民間企業でも、化粧品会社DHCがライバル社に対し、ほぼ全員がコリアン系日本人であるとして、蔑称の「チョントリー」と揶揄し、自社は「純粋な日本企業」と記す民族差別をあからさまにしていた。
このような状況で「コリアNGOセンター」、「在日コリアン弁護士協会(LAZAK)」が連名で声明を発表し記者会見を行ったが、その中で「こうした直接的な被害のみならずヘイトクライムはより深刻な社会的影響を与えます。
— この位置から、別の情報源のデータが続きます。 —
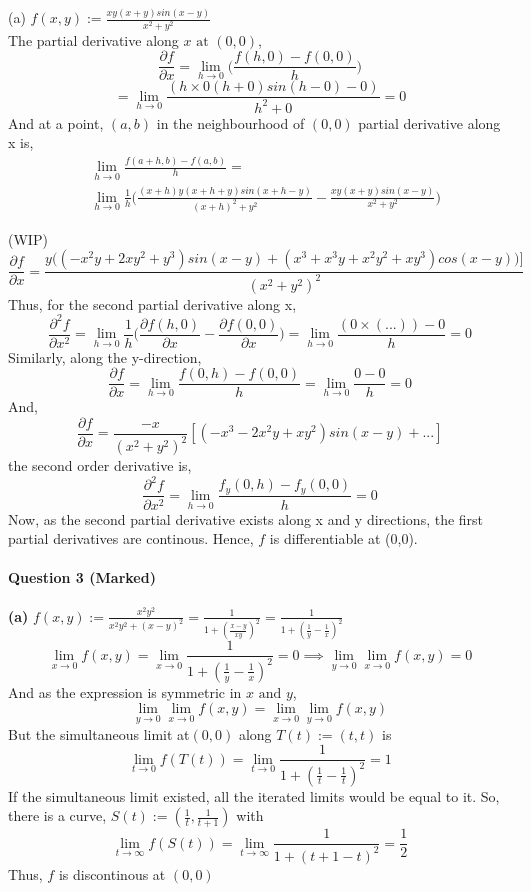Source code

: \documentclass[20pt,a4paper]{extarticle} %
\theoremstyle{definition}
\theoremstyle{definition}
\begin{document}
(a) $f(x,y):=\frac{xy(x+y)sin(x-y)}{x^2+y^2}$\\
The partial derivative along $x \text{ at } (0,0) $,
\[ \frac{\partial f}{\partial x} =\lim_{h \to 0} \Big( \frac{f(h,0)-f(0,0)}{h} \Big) \]
\[=\lim_{h \to 0} \frac{(h\times 0(h+0)sin(h-0)-0)}{h^2+0}=0 \]
And at a point, $(a,b)$  in the neighbourhood of $(0,0)$ partial derivative along x is,
\begin{align*}
	& \lim_{h \to 0} \frac{f(a+h,b)-f(a,b)}{h} = \\ & \lim_{h \to 0} \frac{1}{h} \Big(
	\frac{(x+h)y(x+h+y)sin(x+h-y)}{(x+h)^2+y^2}- \frac{xy(x+y)sin(x-y)}{x^2+y^2} \Big)
\end{align*}

(WIP)
\[ \frac{\partial f}{\partial x} = \frac{y\big( (-x^2y+2xy^2+y^3)sin(x-y)+(x^3+x^3y+x^2y^2+xy^3)cos(x-y) \big)]}{(x^2+y^2)^2} \]
Thus, for the second partial derivative along x,
\[ \frac{\partial^2 f}{\partial x^2}=\lim_{h \to 0} \frac{1}{h} \Big( \frac{\partial f (h,0)}{\partial x}
-\frac{\partial f (0,0)}{\partial x} \Big)= \lim_{h \to 0} \frac{(0\times (...))-0}{h}=0 \]
Similarly, along the y-direction, \\
\[ \frac{\partial f}{\partial x} = \lim_{h \to 0} \frac{f(0,h)-f(0,0)}{h}= \lim_{h \to 0}
\frac{0-0}{h}=0\]
And,
\[  \frac{\partial f}{\partial x} = \frac{-x}{(x^2+y^2)^2}[(-x^3-2x^2y+xy^2)sin(x-y)+...]\]
the second order derivative is,
\[ \frac{\partial^2 f}{\partial x^2} = \lim_{h \to 0} \frac{f_y(0,h)-f_y(0,0)}{h}=0 \]
Now, as the second partial derivative exists along x and y directions, the first partial derivatives are continous. Hence, $f$ is differentiable at (0,0).
\newpage



\paragraph{Question 3 (Marked)}
\textbf{(a)} $f(x,y):=\frac{x^2y^2}{x^2y^2+(x-y)^2}=\frac{1}{1+(\frac{x-y}{xy})^2}=\frac{1}{1+(\frac{1}{y}-\frac{1}{x})^2}$\\
\[ \lim_{x \to 0} f(x,y)=\lim_{x \to 0} \frac{1}{1+(\frac{1}{y}-\frac{1}{x})^2}=0
\implies \lim_{y \to 0}\lim_{x \to 0}f(x,y)=0 \]
And as the expression is symmetric in $x \text{ and } y$,
\[ \lim_{y \to 0}\lim_{x \to 0}f(x,y)=\lim_{x \to 0}\lim_{y \to 0}f(x,y)\]
But the simultaneous limit at$(0,0)$  along $T(t):=(t,t) $ is
\[ \lim_{t \to 0} f(T(t))= \lim_{t \to 0} \frac{1}{1+(\frac{1}{t}-\frac{1}{t})^2}=1 \]
If the simultaneous limit existed, all the iterated limits would be equal to it. So, there is a curve,
$S(t):=(\frac{1}{t},\frac{1}{t+1})$ with
\[ \lim_{t \to \infty} f(S(t)) = \lim_{t \to \infty} \frac{1}{1+(t+1-t)^2}=\frac{1}{2} \]
Thus, $f$ is discontinous at $(0,0)$
\end{document}
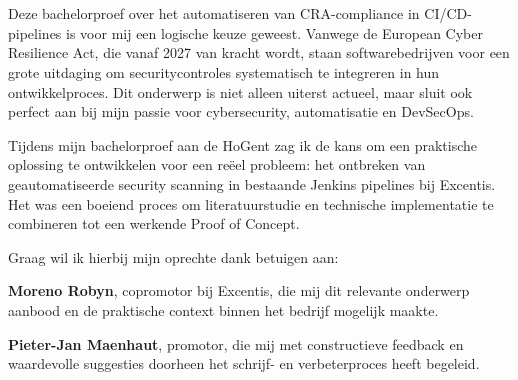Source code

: 
\chapter*{}%
\label{ch:voorwoord}


Deze bachelorproef over het automatiseren van CRA-compliance in CI/CD-pipelines is voor mij een logische keuze geweest. Vanwege de European Cyber Resilience Act, die vanaf 2027 van kracht wordt, staan softwarebedrijven voor een grote uitdaging om securitycontroles systematisch te integreren in hun ontwikkelproces. Dit onderwerp is niet alleen uiterst actueel, maar sluit ook perfect aan bij mijn passie voor cybersecurity, automatisatie en DevSecOps.

Tijdens mijn bachelorproef aan de HoGent  zag ik de kans om een praktische oplossing te ontwikkelen voor een reëel probleem: het ontbreken van geautomatiseerde security scanning in bestaande Jenkins pipelines bij Excentis. Het was een boeiend proces om literatuurstudie en technische implementatie te combineren tot een werkende Proof of Concept.

Graag wil ik hierbij mijn oprechte dank betuigen aan:

\textbf{Moreno Robyn}, copromotor bij Excentis, die mij dit relevante onderwerp aanbood en de praktische context binnen het bedrijf mogelijk maakte.

\textbf{Pieter-Jan Maenhaut}, promotor, die mij met constructieve feedback en waardevolle suggesties doorheen het schrijf- en verbeterproces heeft begeleid.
ヘイトクライムは単なる個人による偶発的犯罪ではなく、社会的につくられた差別構造に起因しております」と指摘している。
日本社会、日本人の朝鮮観について、これまで朝鮮史学者・旗田巍の『日本人の朝鮮観』(勁草書房1969年)、中国史学者・幼方直吉の『日本人の朝鮮観―柳宗悦を通して』(『思想』1961年10月号)、高崎宗司の『妄言の原形-日本人の朝鮮観』(木犀社1990年)」と琴秉洞の『日本人の朝鮮観―その光と影』(明石書店2006年)などが出版されている。
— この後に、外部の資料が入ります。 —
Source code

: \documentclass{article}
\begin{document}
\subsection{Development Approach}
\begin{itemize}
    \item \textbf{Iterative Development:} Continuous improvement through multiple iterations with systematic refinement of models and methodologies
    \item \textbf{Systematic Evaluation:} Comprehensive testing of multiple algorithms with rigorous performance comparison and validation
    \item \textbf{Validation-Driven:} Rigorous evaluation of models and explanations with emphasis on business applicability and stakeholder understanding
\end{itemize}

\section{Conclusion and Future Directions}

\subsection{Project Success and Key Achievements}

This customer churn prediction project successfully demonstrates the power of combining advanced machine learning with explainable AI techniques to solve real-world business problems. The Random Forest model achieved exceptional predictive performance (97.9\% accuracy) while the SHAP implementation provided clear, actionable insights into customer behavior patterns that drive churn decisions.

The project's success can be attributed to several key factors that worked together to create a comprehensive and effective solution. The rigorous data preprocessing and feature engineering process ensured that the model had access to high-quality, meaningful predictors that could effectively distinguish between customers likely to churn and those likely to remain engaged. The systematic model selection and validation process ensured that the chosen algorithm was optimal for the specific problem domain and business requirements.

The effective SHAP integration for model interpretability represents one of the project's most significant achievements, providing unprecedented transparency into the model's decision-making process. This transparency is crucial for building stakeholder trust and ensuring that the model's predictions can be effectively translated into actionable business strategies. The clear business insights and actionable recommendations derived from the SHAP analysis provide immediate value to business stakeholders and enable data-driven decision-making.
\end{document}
琴秉洞はその著書で「近年における日本人の朝鮮に対する蔑視感と侵略思想は、一に、神功皇后伝説、二に、豊臣秀吉の朝鮮侵略の歴史的事実、三に、明治初期の征韓論、四に、朝鮮植民地化過程とその完成に起因していると思われる」とし、その出発点は「八世紀―古事記、日本書紀に神功皇后の事跡として新羅征伐、三韓支配が記され、この神功皇后伝説こそは、日本人の朝鮮蔑視思想の出発点であり、朝鮮侵略思想の象徴的存在であった」と記した。
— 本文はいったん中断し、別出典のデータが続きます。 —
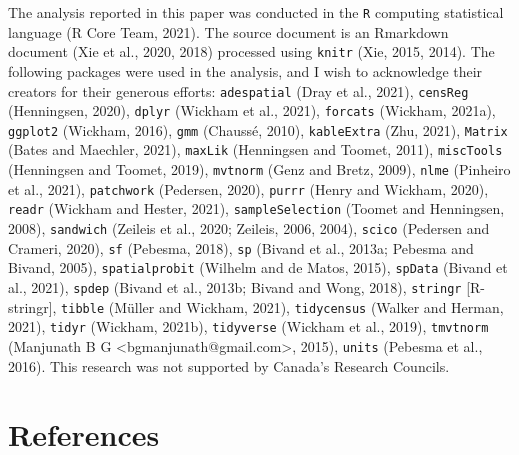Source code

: \documentclass[]{elsarticle} %
\begin{document}
The analysis reported in this paper was conducted in the \texttt{R}
computing statistical language (R Core Team, 2021). The source document
is an Rmarkdown document (Xie et al., 2020, 2018) processed using
\texttt{knitr} (Xie, 2015, 2014). The following packages were used in
the analysis, and I wish to acknowledge their creators for their
generous efforts: \texttt{adespatial} (Dray et al., 2021),
\texttt{censReg} (Henningsen, 2020), \texttt{dplyr} (Wickham et al.,
2021), \texttt{forcats} (Wickham, 2021a), \texttt{ggplot2} (Wickham,
2016), \texttt{gmm} (Chaussé, 2010), \texttt{kableExtra} (Zhu, 2021),
\texttt{Matrix} (Bates and Maechler, 2021), \texttt{maxLik} (Henningsen
and Toomet, 2011), \texttt{miscTools} (Henningsen and Toomet, 2019),
\texttt{mvtnorm} (Genz and Bretz, 2009), \texttt{nlme} (Pinheiro et al.,
2021), \texttt{patchwork} (Pedersen, 2020), \texttt{purrr} (Henry and
Wickham, 2020), \texttt{readr} (Wickham and Hester, 2021),
\texttt{sampleSelection} (Toomet and Henningsen, 2008),
\texttt{sandwich} (Zeileis et al., 2020; Zeileis, 2006, 2004),
\texttt{scico} (Pedersen and Crameri, 2020), \texttt{sf} (Pebesma,
2018), \texttt{sp} (Bivand et al., 2013a; Pebesma and Bivand, 2005),
\texttt{spatialprobit} (Wilhelm and de Matos, 2015), \texttt{spData}
(Bivand et al., 2021), \texttt{spdep} (Bivand et al., 2013b; Bivand and
Wong, 2018), \texttt{stringr} {[}R-stringr{]}, \texttt{tibble} (Müller
and Wickham, 2021), \texttt{tidycensus} (Walker and Herman, 2021),
\texttt{tidyr} (Wickham, 2021b), \texttt{tidyverse} (Wickham et al.,
2019), \texttt{tmvtnorm} (Manjunath B G
\textless bgmanjunath@gmail.com\textgreater, 2015), \texttt{units}
(Pebesma et al., 2016). This research was not supported by Canada's
Research Councils.

\hypertarget{references}{%
\section*{References}\label{references}}
\end{document}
高崎宗司は日本の朝鮮観について、著書『妄言の原形』で「妄言は大別すると、第1に、1910年の日本の韓国併合は合意によってなされたもの、第2に、日本は朝鮮でよいこともしたというもの、第3に、悪いのは日本だけでない、韓国側にも問題があり、責任があるというものの三つがある」と記し、「この3点は、謝罪、賠償責任逃れや日韓交渉などに対する弁明型、自己正当型といえる」と指摘している。
日本は1984年から福沢諭吉を1万円札の肖像画としたが、これは現代における日本人の朝鮮観、アジア感を象徴する事象と思われる。福沢の朝鮮を蔑視し、日本の防波堤とみなしての「誘導」、「脱亜」、「脅迫」を正当化す論理は、明治期日本の朝鮮政策の基本的な考え方を代表するものであった。漫画作家・雁屋哲氏はある雑誌インタビューで「福沢がまき散らしたアジア蔑視、差別感情こそが民族差別意識を深めたのであり、現在の『ヘイトスピーチ』の原型と呼ぶべきです」と弾劾している。
日本は、1955年に人種差別撤廃条約に加入し、2016年6月からはヘイトスピーチ解消法が施行されているが、罰則や禁止規定のない理念法にとどまっている。このような法律では、日本社会における民族蔑視、差別、ヘイトスピーチを止められないことは明らかだ。
今後とも、在日朝鮮人の生活環境の行方が憂えてならない。